# Thanksgiving Bee TV



## Hoot Owl Lane Bees (Feb 24, 2012)

I built a new 5 frame Observation Hive with all intentions of setting it up in the spring with a Queen cell.
When doing a last minute inspection 2 weeks ago one of my nucs felt rather light.
After opening it up I think there may have been some robbing going on in it.
They only had stores on 3 of 10 frames.

Well I went and finished the OV hive and moved them in on Thanksgiving day. 71%
The first thing my wife said, WE HAVE OUR BEE TV BACK.
She wont go any were near the bees but will sit and watch them in the house.

It took a while to find the Queen as she is very dark and likes to hide.
I know one of the first comments will be about varroa but I have seen these bees grooming each other a lot and looking through a magnifying glass I have not seen any.
Sorry it up loaded sideways?:scratch:


----------



## RayMarler (Jun 18, 2008)

Here it is, right side up and lightened just a tad...


----------



## Rader Sidetrack (Nov 30, 2011)

Presumably the original photo was taken with a 'phone', not a traditional digital 'camera'.

The issue is that phones are not always held in the same orientation when taking photos and, to save CPU cycles, time and battery power, do not save the file as a rotated image (the way our eyes see the scene).

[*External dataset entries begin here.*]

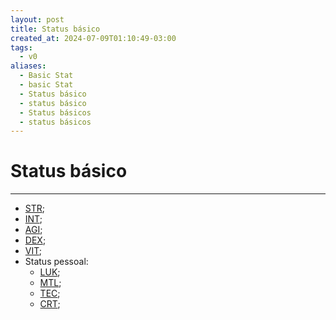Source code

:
 ```yaml
---
layout: post
title: Status básico
created_at: 2024-07-09T01:10:49-03:00
tags:
  - v0
aliases:
  - Basic Stat
  - basic Stat
  - Status básico
  - status básico
  - Status básicos
  - status básicos
---
```

# Status básico
---

- [STR](2024-07-09-Toram_STR.md);
- [INT](2024-07-09-Toram_INT.md);
- [AGI](2024-07-09-Toram_AGI.md); 
- [DEX](2024-07-09-Toram_DEX.md); 
- [VIT](2024-07-09-Toram_VIT.md);
- Status pessoal:
	- [LUK](2024-07-09-Toram_LUK.md);
	- [MTL](2024-07-09-Toram_MTL.md);
	- [TEC](2024-07-09-Toram_TEC.md);
	- [CRT](2024-07-09-Toram_CRT.md);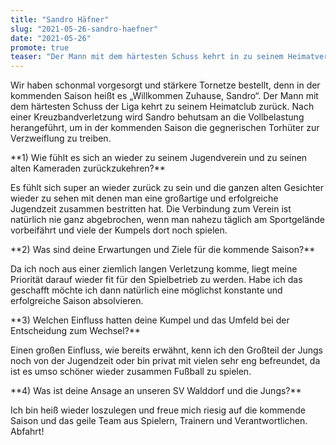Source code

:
 ```yaml
---
title: "Sandro Häfner"
slug: "2021-05-26-sandro-haefner"
date: "2021-05-26"
promote: true
teaser: "Der Mann mit dem härtesten Schuss kehrt in zu seinem Heimatverein zurück!"
---
```

<p class="MsoNoSpacing">Wir haben schonmal vorgesorgt und stärkere Tornetze bestellt, denn in der kommenden Saison heißt es „Willkommen Zuhause, Sandro“. Der Mann mit dem härtesten Schuss der Liga kehrt zu seinem Heimatclub zurück. Nach einer Kreuzbandverletzung wird Sandro behutsam an die Vollbelastung herangeführt, um in der kommenden Saison die gegnerischen Torhüter zur Verzweiflung zu treiben.


<p class="MsoNoSpacing"> 


<p class="MsoNoSpacing">**1) Wie fühlt es sich an wieder zu seinem Jugendverein und zu seinen alten Kameraden zurückzukehren?**


<p class="MsoNoSpacing">Es fühlt sich super an wieder zurück zu sein und die ganzen alten Gesichter wieder zu sehen mit denen man eine großartige und erfolgreiche Jugendzeit zusammen bestritten hat. Die Verbindung zum Verein ist natürlich nie ganz abgebrochen, wenn man nahezu täglich am Sportgelände vorbeifährt und viele der Kumpels dort noch spielen.


<p class="MsoNoSpacing"> 


<p class="MsoNoSpacing">**2) Was sind deine Erwartungen und Ziele für die kommende Saison?**


<p class="MsoNoSpacing">Da ich noch aus einer ziemlich langen Verletzung komme, liegt meine Priorität darauf wieder fit für den Spielbetrieb zu werden. Habe ich das geschafft möchte ich dann natürlich eine möglichst konstante und erfolgreiche Saison absolvieren.


<p class="MsoNoSpacing"> 


<p class="MsoNoSpacing">**3) Welchen Einfluss hatten deine Kumpel und das Umfeld bei der Entscheidung zum Wechsel?**


<p class="MsoNoSpacing">Einen großen Einfluss, wie bereits erwähnt, kenn ich den Großteil der Jungs noch von der Jugendzeit oder bin privat mit vielen sehr eng befreundet, da ist es umso schöner wieder zusammen Fußball zu spielen.


<p class="MsoNoSpacing"> 


<p class="MsoNoSpacing">**4) Was ist deine Ansage an unseren SV Walddorf und die Jungs?**


<p class="MsoNoSpacing">Ich bin heiß wieder loszulegen und freue mich riesig auf die kommende Saison und das geile Team aus Spielern, Trainern und Verantwortlichen. Abfahrt!


<p class="MsoNoSpacing"> 


<p class="MsoNoSpacing"> 
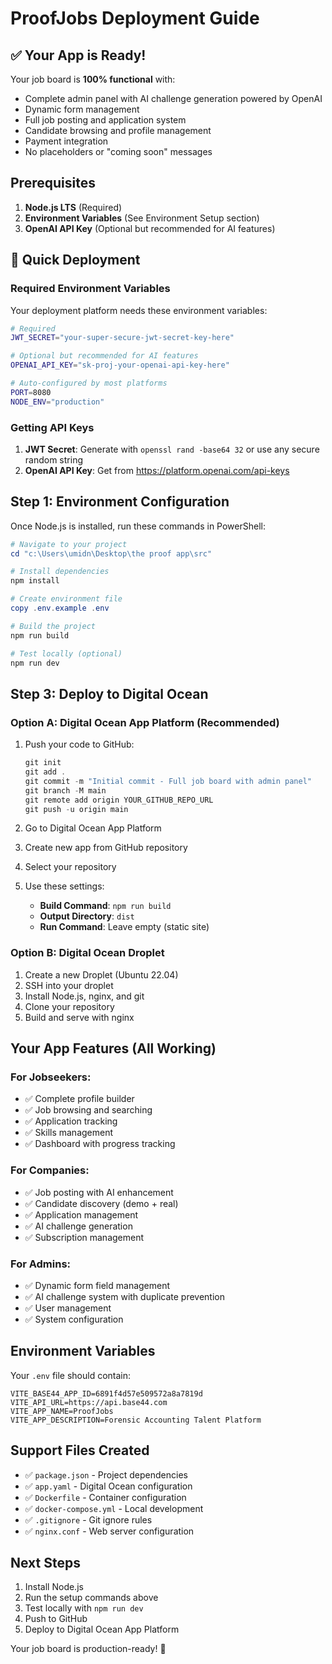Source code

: # ProofJobs Deployment Guide

## ✅ Your App is Ready!
Your job board is **100% functional** with:
- Complete admin panel with AI challenge generation powered by OpenAI
- Dynamic form management
- Full job posting and application system
- Candidate browsing and profile management
- Payment integration
- No placeholders or "coming soon" messages

## Prerequisites

1. **Node.js LTS** (Required)
2. **Environment Variables** (See Environment Setup section)
3. **OpenAI API Key** (Optional but recommended for AI features)

## 🚀 Quick Deployment

### Required Environment Variables

Your deployment platform needs these environment variables:

```bash
# Required
JWT_SECRET="your-super-secure-jwt-secret-key-here"

# Optional but recommended for AI features
OPENAI_API_KEY="sk-proj-your-openai-api-key-here"

# Auto-configured by most platforms
PORT=8080
NODE_ENV="production"
```

### Getting API Keys

1. **JWT Secret**: Generate with `openssl rand -base64 32` or use any secure random string
2. **OpenAI API Key**: Get from https://platform.openai.com/api-keys

## Step 1: Environment Configuration

Once Node.js is installed, run these commands in PowerShell:

```powershell
# Navigate to your project
cd "c:\Users\umidn\Desktop\the proof app\src"

# Install dependencies
npm install

# Create environment file
copy .env.example .env

# Build the project
npm run build

# Test locally (optional)
npm run dev
```

## Step 3: Deploy to Digital Ocean

### Option A: Digital Ocean App Platform (Recommended)

1. Push your code to GitHub:
   ```powershell
   git init
   git add .
   git commit -m "Initial commit - Full job board with admin panel"
   git branch -M main
   git remote add origin YOUR_GITHUB_REPO_URL
   git push -u origin main
   ```

2. Go to Digital Ocean App Platform
3. Create new app from GitHub repository
4. Select your repository
5. Use these settings:
   - **Build Command**: `npm run build`
   - **Output Directory**: `dist`
   - **Run Command**: Leave empty (static site)

### Option B: Digital Ocean Droplet

1. Create a new Droplet (Ubuntu 22.04)
2. SSH into your droplet
3. Install Node.js, nginx, and git
4. Clone your repository
5. Build and serve with nginx

## Your App Features (All Working)

### For Jobseekers:
- ✅ Complete profile builder
- ✅ Job browsing and searching
- ✅ Application tracking
- ✅ Skills management
- ✅ Dashboard with progress tracking

### For Companies:
- ✅ Job posting with AI enhancement
- ✅ Candidate discovery (demo + real)
- ✅ Application management
- ✅ AI challenge generation
- ✅ Subscription management

### For Admins:
- ✅ Dynamic form field management
- ✅ AI challenge system with duplicate prevention
- ✅ User management
- ✅ System configuration

## Environment Variables

Your `.env` file should contain:
```
VITE_BASE44_APP_ID=6891f4d57e509572a8a7819d
VITE_API_URL=https://api.base44.com
VITE_APP_NAME=ProofJobs
VITE_APP_DESCRIPTION=Forensic Accounting Talent Platform
```

## Support Files Created

- ✅ `package.json` - Project dependencies
- ✅ `app.yaml` - Digital Ocean configuration
- ✅ `Dockerfile` - Container configuration
- ✅ `docker-compose.yml` - Local development
- ✅ `.gitignore` - Git ignore rules
- ✅ `nginx.conf` - Web server configuration

## Next Steps

1. Install Node.js
2. Run the setup commands above
3. Test locally with `npm run dev`
4. Push to GitHub
5. Deploy to Digital Ocean App Platform

Your job board is production-ready! 🚀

Phones just save the file, then add metadata to the EXIF file to 'tell' the subsequent views to rotate the image. But not all systems respect that metadata, and some just display the file as it was originally saved, and thus _sideways_.


(click to enlarge)

I don't have access to the original file with metadata (I just have the Beesource file available), but it looks to me as though Postimg may respect rotational data in the EXIF file, and display photos in the 'correct' rotation. I rotated the image metadata before uploading to Postimg, and it shows correctly. One could try loading the original image directly to Postimg.org to confirm this. Postimg is a free image host, and more info is here: http://www.beesource.com/forums/sho...-Photo-uploading-and-misc-other-forum-tips-**

.


----------



## Hoot Owl Lane Bees (Feb 24, 2012)

Thank You Gentleman

It is correct on my computer and I even tried rotating it on my computer and reloading to here but it was still side ways?


----------



## Rader Sidetrack (Nov 30, 2011)

Windows systems are inconsistent in how metadata rotational info is treated. Older Windows systems just display the file as it is, regardless of metadata. Newer Windows systems respect metada and display the image as specified by metadata.

I don't have any newer Windows systems (my current computers are Linux/Ubuntu or RasberryPi Raspbian), but my _speculation_ is that the rotation that Hoot Owl tried (on a newer Windows system?) just changed the metadata, and when uploaded to Beesource/vBulletin the metadata is ignored, and so the photo is still _sideways_.


----------



## JWPalmer (May 1, 2017)

Your BeeTV looks real nice. Although the channel selection is somewhat limited, I bet whatever is playing is more interesting than the network offerings.


----------